Knowsley Council has stonewalled questions as to why it is paying for an exhibition stall at this autumn’s Labour Party conference despite not appearing at any other party conferences. Knowsley Council leader Ron Round has even hinted that it may continue to pay for stalls at future Labour Party conferences.
This year’s autumn Labour conference will be the thirteenth at which Knowsley Council has paid to appear, taking the total amount it has paid to Labour for these appearances to over £250,000. The thirteenth is also the most controversial because the payments are taking place despite Labour no longer being in government and without Knowsley Council paying to appear at either the Conservative or Liberal Democrat conferences.
The Labour-run council has so far declined to respond to my request for a comment on why the council is going ahead with its appearance at Labour conference and not appearing elsewhere.
Knowsley Council has also ruled out of order a question submitted by Lib Dem Dave Smithson asking why the council’s decision to pay for Labour conference “was not cancelled or left until after the election”.
The question was rejected on the grounds that council’s conference policy was raised in questions at council meeting on 30 June. However, the answers given then by Labour Council Leader Ron Round do not give a clear response on this point and even hinted that the council may continue to appear at future Labour conferences as it is committed, in the words of the minutes, to, “continue with the strong relationships it had developed over the last decade” and moreover to “lobby even harder with allies”.
Cllr Ron Round declined to take the opportunity to commit to pulling out of Labour conference and said that the council would only appear at conferences from other parties if, in his view, he “thought the new Government would listen”. Given that elsewhere in the meeting he strongly and repeatedly criticised the government, it is extremely unlikely that he will come to that view.
9 Comments
The cost to council taxpayers will be far in excess of the £250,000 paid to the Labour Party, because of travel, accomodation, entertainment and staff costs.
Typical Labour tribalism.

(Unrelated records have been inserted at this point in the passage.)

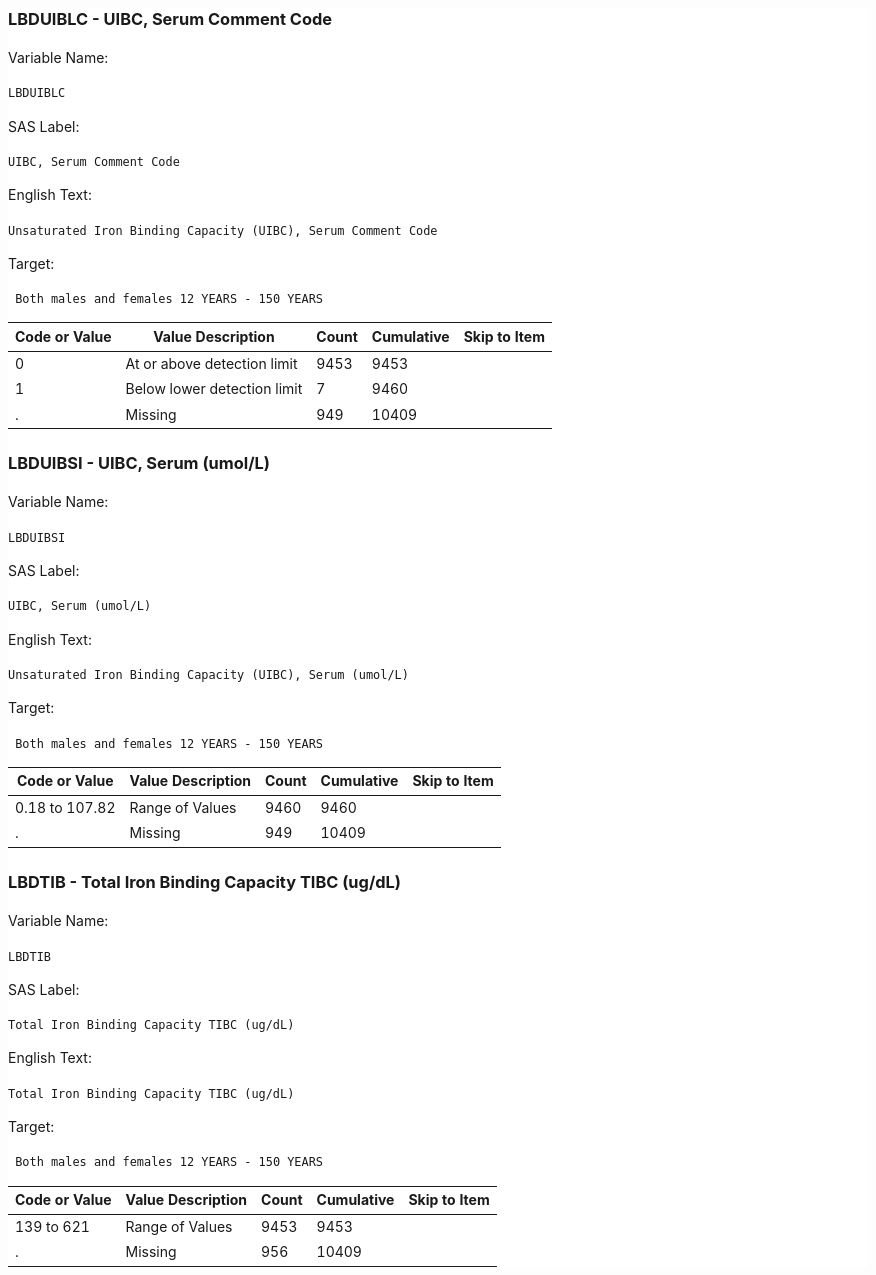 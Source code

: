 ### LBDUIBLC - UIBC, Serum Comment Code

Variable Name:

    LBDUIBLC
SAS Label:

    UIBC, Serum Comment Code
English Text:

    Unsaturated Iron Binding Capacity (UIBC), Serum Comment Code
Target:

     Both males and females 12 YEARS - 150 YEARS
Code or Value | Value Description | Count | Cumulative | Skip to Item  
---|---|---|---|---  
0 | At or above detection limit | 9453 | 9453 |   
1 | Below lower detection limit | 7 | 9460 |   
. | Missing | 949 | 10409 |   
  
### LBDUIBSI - UIBC, Serum (umol/L)

Variable Name:

    LBDUIBSI
SAS Label:

    UIBC, Serum (umol/L)
English Text:

    Unsaturated Iron Binding Capacity (UIBC), Serum (umol/L)
Target:

     Both males and females 12 YEARS - 150 YEARS
Code or Value | Value Description | Count | Cumulative | Skip to Item  
---|---|---|---|---  
0.18 to 107.82 | Range of Values | 9460 | 9460 |   
. | Missing | 949 | 10409 |   
  
### LBDTIB - Total Iron Binding Capacity TIBC (ug/dL)

Variable Name:

    LBDTIB
SAS Label:

    Total Iron Binding Capacity TIBC (ug/dL)
English Text:

    Total Iron Binding Capacity TIBC (ug/dL)
Target:

     Both males and females 12 YEARS - 150 YEARS
Code or Value | Value Description | Count | Cumulative | Skip to Item  
---|---|---|---|---  
139 to 621 | Range of Values | 9453 | 9453 |   
. | Missing | 956 | 10409 |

I wouldn’t expect anything less than narrow-minded bigotry and prejudice. It is sad but there in no understanding of mature dialogue from many in the Labour camp and this is indicative of that.
How big is this stall, Iam in the Exhibition business and if you take out space hire , you could have a large double decker at any event in the UK for that amount….!!!!
It should further be noted that Knowsley Council also breached the Freedom of Information Act by failing to provide the latest information within 20 working days.
As others have said in the previous thread, it’s bizarre that they can do this without falling foul of the law.
There are so many restrictions on councils, so many constraints of the misuse of public funds, but apparently they have the freedom to spend over a quarter of a million effectively subsidising their own party.
Damn! Not going to Labour conference this year (usually go to all three for work). I would have taken a pic. Can another Lib Dem public affairs bod take one and tweet it?
I think every ratepayer in Knowsley should be sent a letter stating that “£250,000 has been deducted from the rates to donate to the Labour party coffers, you have 28 days to make good this shortfall in the councils funds. You may pay by cash, by cheque or bankers card. Please send (£250,000/ number of ratepayers) to Knowsley Borough Council”. (Motto; Labore est Desperandum)
It was spent over several years. The per-conference cost was a “mere” £40k-£50k or so.
The Labour ruling group refused to have a stall etc at the Liberal Democrats Conference prior to 2012. The Lib Dem group on Knowsley Council consistently questioned this spending and included the spending as a saving in our alternative budgets, year on year. The danger that presents itself now is the Local plan which requires amendment. The Labour group use it to push through large scale development on farm land and greenspace which was formally protected within the green belt prior to Jan 2016.